We are currently designing and building a new experimental apparatus to study highly excited Erbium atoms. For this, we will implement a Tweezer array for Rydberg atoms of Erbium for Quantum Simulation (T-REQS).
Using our strong experience from the ERBIUM and the RARE experiment, we will set up a a similar apparatus exploiting a transversal cooling chamber, Zeeman-slower, and a main chamber with a 5-beam MOT. The main chamber will also feature a versatile electric-field control to provide precise control over the Rydberg atoms. Using a high-resolution objective, we will implement arbitrary arrays of optical tweezers to trap single atoms and study their behaviour when excited to Rydberg states.

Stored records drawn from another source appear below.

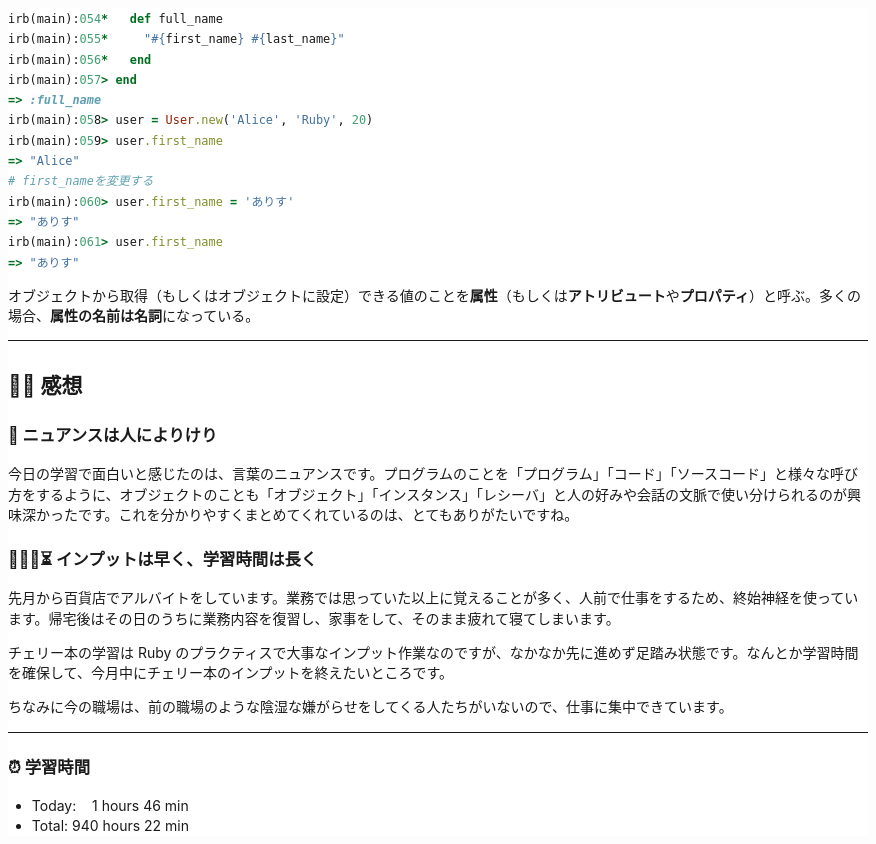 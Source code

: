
 ```ruby
irb(main):054*   def full_name
irb(main):055*     "#{first_name} #{last_name}"
irb(main):056*   end
irb(main):057> end
=> :full_name
irb(main):058> user = User.new('Alice', 'Ruby', 20)
irb(main):059> user.first_name
=> "Alice"
# first_nameを変更する
irb(main):060> user.first_name = 'ありす'
=> "ありす"
irb(main):061> user.first_name
=> "ありす"
```
オブジェクトから取得（もしくはオブジェクトに設定）できる値のことを**属性**（もしくは**アトリビュート**や**プロパティ**）と呼ぶ。多くの場合、**属性の名前は名詞**になっている。


-------------


## ✍🏻 感想
### 🤔 ニュアンスは人によりけり
今日の学習で面白いと感じたのは、言葉のニュアンスです。プログラムのことを「プログラム」「コード」「ソースコード」と様々な呼び方をするように、オブジェクトのことも「オブジェクト」「インスタンス」「レシーバ」と人の好みや会話の文脈で使い分けられるのが興味深かったです。これを分かりやすくまとめてくれているのは、とてもありがたいですね。

### 🏃🏻‍♂️⏳ インプットは早く、学習時間は長く
先月から百貨店でアルバイトをしています。業務では思っていた以上に覚えることが多く、人前で仕事をするため、終始神経を使っています。帰宅後はその日のうちに業務内容を復習し、家事をして、そのまま疲れて寝てしまいます。

チェリー本の学習は Ruby のプラクティスで大事なインプット作業なのですが、なかなか先に進めず足踏み状態です。なんとか学習時間を確保して、今月中にチェリー本のインプットを終えたいところです。

ちなみに今の職場は、前の職場のような陰湿な嫌がらせをしてくる人たちがいないので、仕事に集中できています。


------------


### ⏰ 学習時間
- Today:&nbsp;&nbsp;&nbsp; 1 hours 46 min
- Total: 940 hours 22 min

Rydberg states in multi-electron atoms
Rydberg atoms are well-known for their exaggerated properties, especially their strong long-range interaction due to their extremely large dipole moment. In recent years, tremendous progress has been made, in both experimental as well as theoretical work, in studying their properties and first applications for quantum simulation. However, most of these studies concentrate on single- or two-electron systems like alkali, alkaline-earth or alkaline-earth-like atomic species. We will extent the studies to a new class of atomic complexity by investigating the multi-electron atom erbium.
Optical tweezer arrays
To control a number of atoms on the single-particle level, we will use strongly-focused laser beams, so-called optical tweezers, to trap single atoms at well-defined positions. Using a spacial light modulator, we can create arbitrary patterns of atoms. Using a sorting algorithm, deterministic filling with a high fidelity is possible. The rich electronic structure of erbium allows to implement different cooling schemes, which provides a perfect starting point for quantum simulations in this system.